━━━ INPUT MATERIAL

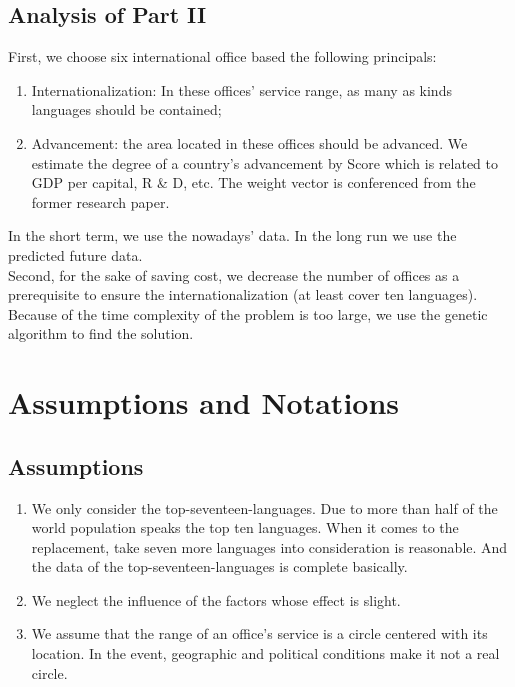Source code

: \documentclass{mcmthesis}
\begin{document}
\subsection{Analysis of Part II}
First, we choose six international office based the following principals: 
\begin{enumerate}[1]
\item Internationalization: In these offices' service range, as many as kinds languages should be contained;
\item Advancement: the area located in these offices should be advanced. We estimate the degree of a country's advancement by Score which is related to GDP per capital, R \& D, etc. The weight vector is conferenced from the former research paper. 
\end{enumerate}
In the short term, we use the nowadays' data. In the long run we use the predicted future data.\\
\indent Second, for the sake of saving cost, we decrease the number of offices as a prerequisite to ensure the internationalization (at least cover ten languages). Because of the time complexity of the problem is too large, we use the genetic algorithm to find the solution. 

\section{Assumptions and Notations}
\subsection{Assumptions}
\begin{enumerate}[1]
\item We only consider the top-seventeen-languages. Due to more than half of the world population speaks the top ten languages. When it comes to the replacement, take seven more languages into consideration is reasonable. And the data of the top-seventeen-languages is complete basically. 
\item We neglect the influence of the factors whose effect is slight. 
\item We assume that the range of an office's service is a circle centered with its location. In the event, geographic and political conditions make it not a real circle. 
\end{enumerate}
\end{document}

━━━━━━
━━━ INPUT MATERIAL

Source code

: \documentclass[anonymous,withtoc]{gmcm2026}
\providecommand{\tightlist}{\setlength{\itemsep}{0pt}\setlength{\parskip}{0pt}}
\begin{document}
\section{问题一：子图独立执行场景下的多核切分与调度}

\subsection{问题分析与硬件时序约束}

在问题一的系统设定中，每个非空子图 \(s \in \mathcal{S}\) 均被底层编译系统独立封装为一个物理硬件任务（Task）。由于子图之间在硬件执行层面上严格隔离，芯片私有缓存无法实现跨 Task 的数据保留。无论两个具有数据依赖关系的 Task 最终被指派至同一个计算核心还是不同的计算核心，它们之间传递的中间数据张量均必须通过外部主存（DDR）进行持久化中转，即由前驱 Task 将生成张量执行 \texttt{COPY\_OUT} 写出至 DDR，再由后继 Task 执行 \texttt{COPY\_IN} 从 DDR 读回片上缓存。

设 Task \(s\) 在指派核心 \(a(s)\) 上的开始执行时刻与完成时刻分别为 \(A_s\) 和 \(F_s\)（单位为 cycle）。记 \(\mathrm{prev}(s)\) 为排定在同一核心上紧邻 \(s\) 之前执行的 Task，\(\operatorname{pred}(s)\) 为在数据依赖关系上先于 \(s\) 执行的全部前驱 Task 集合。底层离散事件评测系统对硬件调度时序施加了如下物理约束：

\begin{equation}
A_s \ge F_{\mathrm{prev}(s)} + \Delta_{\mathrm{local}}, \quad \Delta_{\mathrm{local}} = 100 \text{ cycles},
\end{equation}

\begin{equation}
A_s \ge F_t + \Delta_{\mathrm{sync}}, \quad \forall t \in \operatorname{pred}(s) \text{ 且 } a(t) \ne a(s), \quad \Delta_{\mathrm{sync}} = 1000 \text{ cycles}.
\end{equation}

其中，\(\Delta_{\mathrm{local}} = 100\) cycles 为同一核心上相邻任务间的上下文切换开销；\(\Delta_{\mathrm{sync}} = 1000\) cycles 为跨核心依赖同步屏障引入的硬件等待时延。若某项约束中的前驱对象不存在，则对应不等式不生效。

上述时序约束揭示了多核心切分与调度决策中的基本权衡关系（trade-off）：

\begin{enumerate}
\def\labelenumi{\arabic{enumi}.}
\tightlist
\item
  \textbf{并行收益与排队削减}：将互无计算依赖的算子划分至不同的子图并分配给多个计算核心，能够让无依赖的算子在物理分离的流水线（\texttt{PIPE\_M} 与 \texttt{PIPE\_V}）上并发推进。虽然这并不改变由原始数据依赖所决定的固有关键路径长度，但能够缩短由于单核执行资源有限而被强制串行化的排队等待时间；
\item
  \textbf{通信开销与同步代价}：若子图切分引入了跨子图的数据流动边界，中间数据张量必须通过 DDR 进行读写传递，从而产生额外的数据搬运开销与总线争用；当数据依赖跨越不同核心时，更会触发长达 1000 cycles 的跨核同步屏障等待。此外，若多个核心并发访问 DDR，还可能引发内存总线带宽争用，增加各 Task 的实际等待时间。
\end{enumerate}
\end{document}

━━━━━━

| WORK ITEM |
Compute how many lines in the material contain the word "prev". Only the result should be written.

| REPLY |
2